=== Section Start ===

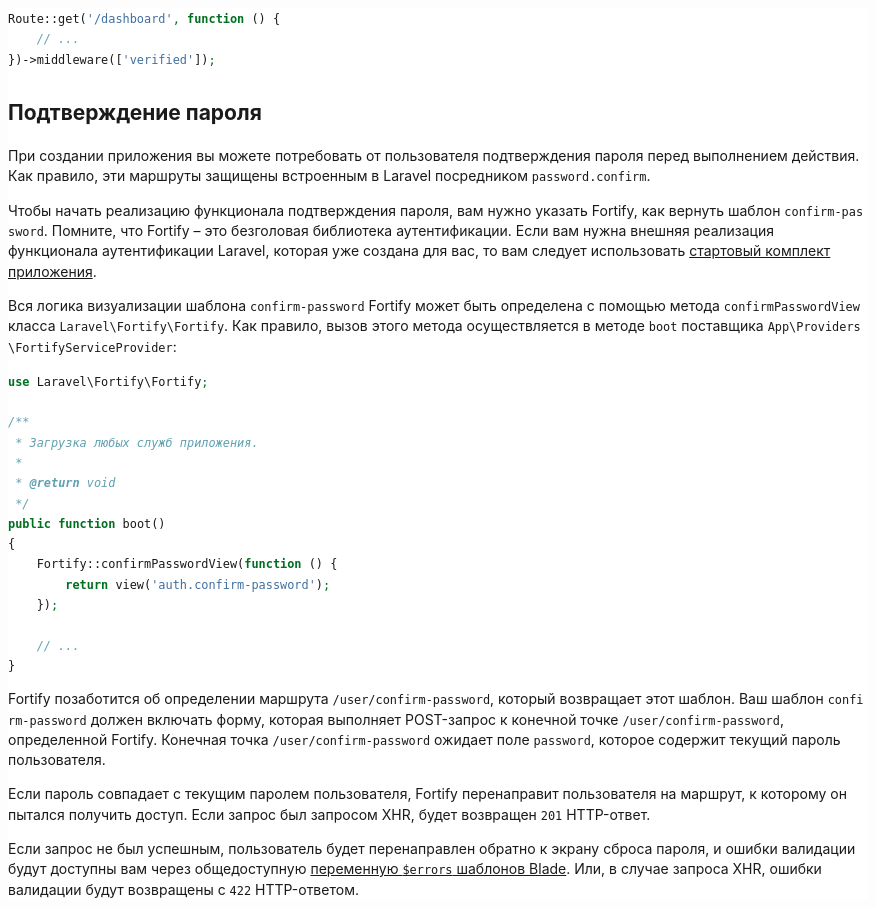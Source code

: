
 ```php
Route::get('/dashboard', function () {
    // ...
})->middleware(['verified']);
```

<a name="password-confirmation"></a>
## Подтверждение пароля

При создании приложения вы можете потребовать от пользователя подтверждения пароля перед выполнением действия. Как правило, эти маршруты защищены встроенным в Laravel посредником `password.confirm`.

Чтобы начать реализацию функционала подтверждения пароля, вам нужно указать Fortify, как вернуть шаблон `confirm-password`. Помните, что Fortify – это безголовая библиотека аутентификации. Если вам нужна внешняя реализация функционала аутентификации Laravel, которая уже создана для вас, то вам следует использовать [стартовый комплект приложения](starter-kits.md).

Вся логика визуализации шаблона `confirm-password` Fortify может быть определена с помощью метода `confirmPasswordView` класса `Laravel\Fortify\Fortify`. Как правило, вызов этого метода осуществляется в методе `boot` поставщика `App\Providers\FortifyServiceProvider`:

```php
use Laravel\Fortify\Fortify;

/**
 * Загрузка любых служб приложения.
 *
 * @return void
 */
public function boot()
{
    Fortify::confirmPasswordView(function () {
        return view('auth.confirm-password');
    });

    // ...
}
```

Fortify позаботится об определении маршрута `/user/confirm-password`, который возвращает этот шаблон. Ваш шаблон `confirm-password` должен включать форму, которая выполняет POST-запрос к конечной точке `/user/confirm-password`, определенной Fortify. Конечная точка `/user/confirm-password` ожидает поле `password`, которое содержит текущий пароль пользователя.

Если пароль совпадает с текущим паролем пользователя, Fortify перенаправит пользователя на маршрут, к которому он пытался получить доступ. Если запрос был запросом XHR, будет возвращен `201` HTTP-ответ.

Если запрос не был успешным, пользователь будет перенаправлен обратно к экрану сброса пароля, и ошибки валидации будут доступны вам через общедоступную [переменную `$errors` шаблонов Blade](validation.md#quick-displaying-the-validation-errors). Или, в случае запроса XHR, ошибки валидации будут возвращены с `422` HTTP-ответом.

=== Section End ===

Problem details: The answer must be an exact copy of the lines from the start of the records above through the line containing "## Подтверждение пароля", with no pictures in it.

Finished task:
Source code

:
 ```php
Route::get('/dashboard', function () {
    // ...
})->middleware(['verified']);
```

<a name="password-confirmation"></a>
## Подтверждение пароля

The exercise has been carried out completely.